** Opening Data for processing block **
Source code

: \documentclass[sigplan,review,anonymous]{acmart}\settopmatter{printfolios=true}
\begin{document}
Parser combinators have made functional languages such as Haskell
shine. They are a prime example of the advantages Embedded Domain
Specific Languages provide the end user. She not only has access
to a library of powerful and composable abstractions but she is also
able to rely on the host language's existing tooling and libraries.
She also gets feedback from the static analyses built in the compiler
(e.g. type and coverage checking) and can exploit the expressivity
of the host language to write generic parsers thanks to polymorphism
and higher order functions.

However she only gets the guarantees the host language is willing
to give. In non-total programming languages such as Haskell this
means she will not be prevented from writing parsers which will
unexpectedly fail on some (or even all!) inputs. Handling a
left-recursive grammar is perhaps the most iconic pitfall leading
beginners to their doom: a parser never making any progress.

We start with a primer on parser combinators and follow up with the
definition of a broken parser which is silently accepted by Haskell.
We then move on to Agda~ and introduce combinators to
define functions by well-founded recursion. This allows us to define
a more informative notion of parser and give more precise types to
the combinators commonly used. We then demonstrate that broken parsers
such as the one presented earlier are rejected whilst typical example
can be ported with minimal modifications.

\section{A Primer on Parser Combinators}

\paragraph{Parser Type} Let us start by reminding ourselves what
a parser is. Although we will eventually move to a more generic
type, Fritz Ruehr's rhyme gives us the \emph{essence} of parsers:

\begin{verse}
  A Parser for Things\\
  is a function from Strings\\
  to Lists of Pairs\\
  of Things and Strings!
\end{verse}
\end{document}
** Closing Data for processing block **
• _Assigned task_
Wherever the string "generic" is found in the entries, copy the line it sits in.

• _Solved problem_
of the host language to write generic parsers thanks to polymorphism
a parser is. Although we will eventually move to a more generic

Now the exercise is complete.